Wherever "causing" turns up in a line of the entries below, that line counts. Say how many such lines there are, with no other words.

════

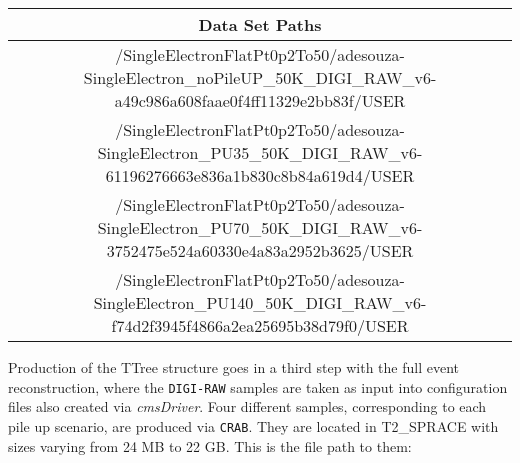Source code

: \documentclass[a4paper,12pt,oneside]{article}
\begin{document}
\begin{table}[!htb]
\begin{tabular}{c}
{\bf Data Set Paths} \\ \hline \hline
/SingleElectronFlatPt0p2To50/adesouza-SingleElectron\_noPileUP\_50K\_DIGI\_RAW\_v6-a49c986a608faae0f4ff11329e2bb83f/USER                         \\
/SingleElectronFlatPt0p2To50/adesouza-SingleElectron\_PU35\_50K\_DIGI\_RAW\_v6-61196276663e836a1b830c8b84a619d4/USER                         \\
/SingleElectronFlatPt0p2To50/adesouza-SingleElectron\_PU70\_50K\_DIGI\_RAW\_v6-3752475e524a60330e4a83a2952b3625/USER                         \\
/SingleElectronFlatPt0p2To50/adesouza-SingleElectron\_PU140\_50K\_DIGI\_RAW\_v6-f74d2f3945f4866a2ea25695b38d79f0/USER                         \\ \hline
                     \end{tabular}
                   \end{table}

                   Production of the TTree structure goes in a third step with the full event reconstruction, where the
                   \texttt{DIGI-RAW} samples are taken as input into configuration files also created via {\it cmsDriver}.
                   Four different samples, corresponding to each pile up scenario, are produced via \texttt{CRAB}. They are
                   located in T2\_SPRACE with sizes varying from 24 MB to 22 GB. This is the file path to them:
\end{document}

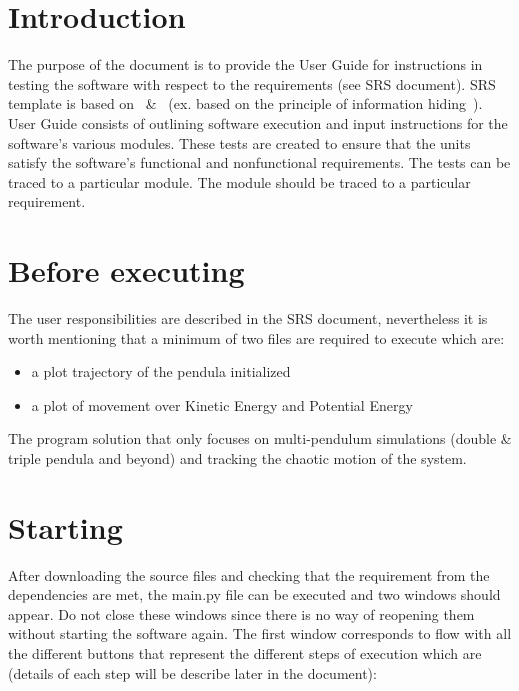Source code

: \documentclass[12pt, titlepage]{article}
\begin{document}
\newpage

\tableofcontents

\listoftables %

\listoffigures %

\newpage


\section{Introduction}

The purpose of the document is to provide the User Guide
for instructions in testing the \progname{}software with 
respect to the requirements (see SRS document). SRS template is based 
on~\citep{SmithAndLai2005} \&~\citep{SmithEtAl2007}
(ex. based on the principle of information hiding~\citep{Parnas1972a}).
User Guide consists of outlining software execution and 
input instructions for the software's 
various modules. These tests are created to ensure that the units satisfy 
the software's functional and nonfunctional requirements. The tests can be 
traced to a particular module. The module should be traced to a particular 
requirement. 

\section{Before executing \progname{}}

The user responsibilities are described in the SRS document, nevertheless it 
is worth mentioning that a minimum of two files are required to execute 
\progname{} which are:
\begin{itemize}
\item a plot trajectory of the pendula initialized
\item a plot of movement over Kinetic Energy and Potential Energy
\end{itemize}
The \progname program solution that only focuses on multi-pendulum 
simulations (double \& triple pendula and beyond) and tracking the chaotic
motion of the system.

\section{Starting \progname{}}

After downloading the source files and checking that the requirement from the 
dependencies are met, the main.py file can be executed and two windows should 
appear. Do not close these windows since there is no way of reopening them 
without starting the software again. The first window %
corresponds to \progname{} flow with all the different buttons that represent 
the different steps of execution which are 
(details of each step will be describe later in the document):
\end{document}
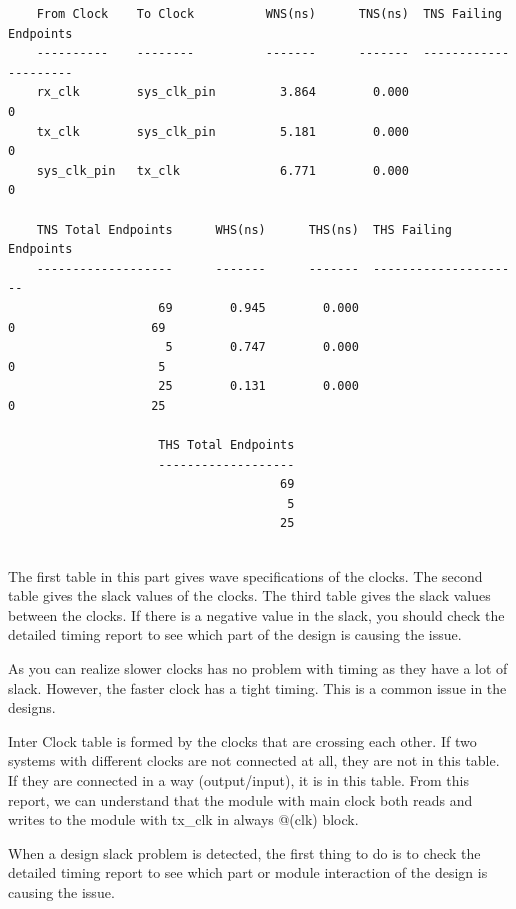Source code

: \documentclass{report}
\begin{document}
\begin{verbatim}
    From Clock    To Clock          WNS(ns)      TNS(ns)  TNS Failing Endpoints
    ----------    --------          -------      -------  ---------------------
    rx_clk        sys_clk_pin         3.864        0.000                      0
    tx_clk        sys_clk_pin         5.181        0.000                      0
    sys_clk_pin   tx_clk              6.771        0.000                      0

    TNS Total Endpoints      WHS(ns)      THS(ns)  THS Failing Endpoints
    -------------------      -------      -------  ---------------------
                     69        0.945        0.000                      0                   69 
                      5        0.747        0.000                      0                    5
                     25        0.131        0.000                      0                   25    

                     THS Total Endpoints
                     -------------------    
                                      69
                                       5
                                      25
    
\end{verbatim}
The first table in this part gives wave specifications of the clocks. The second table gives the slack values of the clocks. The third table gives the slack values between the clocks. If there is a negative value in the slack, you should check the detailed timing report to see which part of the design is causing the issue.

As you can realize slower clocks has no problem with timing as they have a lot of slack. However, the faster clock has a tight timing. This is a common issue in the designs.

Inter Clock table is formed by the clocks that are crossing each other. If two systems with different clocks are not connected at all, they are not in this table. If they are connected in a way (output/input), it is in this table.
From this report, we can understand that the module with main clock both reads and writes to the module with tx\_clk in always @(clk) block.                                                                                                                                                                                                                                                        

When a design slack problem is detected, the first thing to do is to check the detailed timing report to see which part or module interaction of the design is causing the issue.
\end{document}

════

### Reply
2